How to use this guide:
- At least once or twice during each week, use this as a guide for your time with God.
- Feel free to read just one of the readings, just one of the songs, just one of the prayer prompts.
- Come back to it later in the week and feel free to read the same scripture as before, the same song as before, or choose another one.
Week 1 – Starting Sunday, December 1st
“Now faith is the substance of things hoped for, the evidence of things not seen.” Hebrews 11:1
The theme for the first Sunday of Advent is Hope. Advent means “coming,” and we must recognize the waiting that comes along with Hope. It is leaning into the realization that although He has come, we still have waiting to do until He comes again.

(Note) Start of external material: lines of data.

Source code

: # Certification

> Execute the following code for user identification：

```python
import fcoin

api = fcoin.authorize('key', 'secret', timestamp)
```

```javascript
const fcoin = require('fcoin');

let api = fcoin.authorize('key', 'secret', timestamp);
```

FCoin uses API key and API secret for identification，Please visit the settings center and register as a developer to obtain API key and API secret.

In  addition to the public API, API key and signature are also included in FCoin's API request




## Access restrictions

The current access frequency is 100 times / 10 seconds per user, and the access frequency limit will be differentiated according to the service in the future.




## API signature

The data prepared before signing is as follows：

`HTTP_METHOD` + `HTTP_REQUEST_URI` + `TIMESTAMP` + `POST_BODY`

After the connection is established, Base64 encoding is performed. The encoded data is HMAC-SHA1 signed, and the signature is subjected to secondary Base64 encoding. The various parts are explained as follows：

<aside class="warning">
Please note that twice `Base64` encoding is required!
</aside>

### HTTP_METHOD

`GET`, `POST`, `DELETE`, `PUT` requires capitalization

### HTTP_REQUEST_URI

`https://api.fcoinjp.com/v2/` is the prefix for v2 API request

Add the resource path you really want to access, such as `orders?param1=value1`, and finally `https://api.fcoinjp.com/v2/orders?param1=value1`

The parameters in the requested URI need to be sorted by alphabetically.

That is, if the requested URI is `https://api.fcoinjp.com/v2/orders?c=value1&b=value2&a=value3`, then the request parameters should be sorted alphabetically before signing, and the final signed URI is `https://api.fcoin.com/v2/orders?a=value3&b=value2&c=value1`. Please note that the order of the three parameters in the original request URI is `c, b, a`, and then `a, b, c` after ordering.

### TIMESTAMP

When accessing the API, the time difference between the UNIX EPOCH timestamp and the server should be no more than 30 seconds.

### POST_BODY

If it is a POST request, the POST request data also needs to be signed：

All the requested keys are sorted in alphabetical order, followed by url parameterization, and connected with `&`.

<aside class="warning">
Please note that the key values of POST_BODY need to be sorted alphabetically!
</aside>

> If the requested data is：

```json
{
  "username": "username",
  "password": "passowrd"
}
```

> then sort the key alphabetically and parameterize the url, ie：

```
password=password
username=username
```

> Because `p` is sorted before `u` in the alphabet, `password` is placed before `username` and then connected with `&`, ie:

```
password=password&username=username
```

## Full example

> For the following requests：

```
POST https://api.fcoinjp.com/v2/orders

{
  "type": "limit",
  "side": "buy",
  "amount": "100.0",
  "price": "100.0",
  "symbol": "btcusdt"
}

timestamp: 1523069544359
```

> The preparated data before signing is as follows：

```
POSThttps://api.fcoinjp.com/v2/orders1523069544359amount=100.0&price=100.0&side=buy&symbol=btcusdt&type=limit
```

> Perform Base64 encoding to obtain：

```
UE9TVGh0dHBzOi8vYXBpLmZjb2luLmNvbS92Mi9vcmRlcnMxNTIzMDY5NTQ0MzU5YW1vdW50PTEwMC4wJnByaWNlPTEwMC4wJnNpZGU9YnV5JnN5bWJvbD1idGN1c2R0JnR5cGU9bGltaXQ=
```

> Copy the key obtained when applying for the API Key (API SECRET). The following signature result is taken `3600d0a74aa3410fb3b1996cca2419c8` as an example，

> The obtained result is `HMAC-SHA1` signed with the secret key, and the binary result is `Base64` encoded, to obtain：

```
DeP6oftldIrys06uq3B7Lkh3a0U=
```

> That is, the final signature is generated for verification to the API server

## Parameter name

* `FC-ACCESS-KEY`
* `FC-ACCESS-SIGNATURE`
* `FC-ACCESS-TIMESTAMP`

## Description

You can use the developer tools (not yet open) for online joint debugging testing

If you step into any retail store this time of year, you might think Advent is just about counting down the days until Christmas morning when everyone gets to tear into their presents. According to that version of Advent, waiting just means flipping the day on a cute snowman calendar or eating a piece of chocolate each day.
But that’s not the version of Advent that Christians have been practicing for centuries now. It is about what we do after we have prayed, “Our Father in Heaven, may your name be made holy, may your kingdom come, may your will be done – on earth as it is in Heaven,” but before those three requests have been made a reality in our lives and in our world. So how can we practice Advent this year?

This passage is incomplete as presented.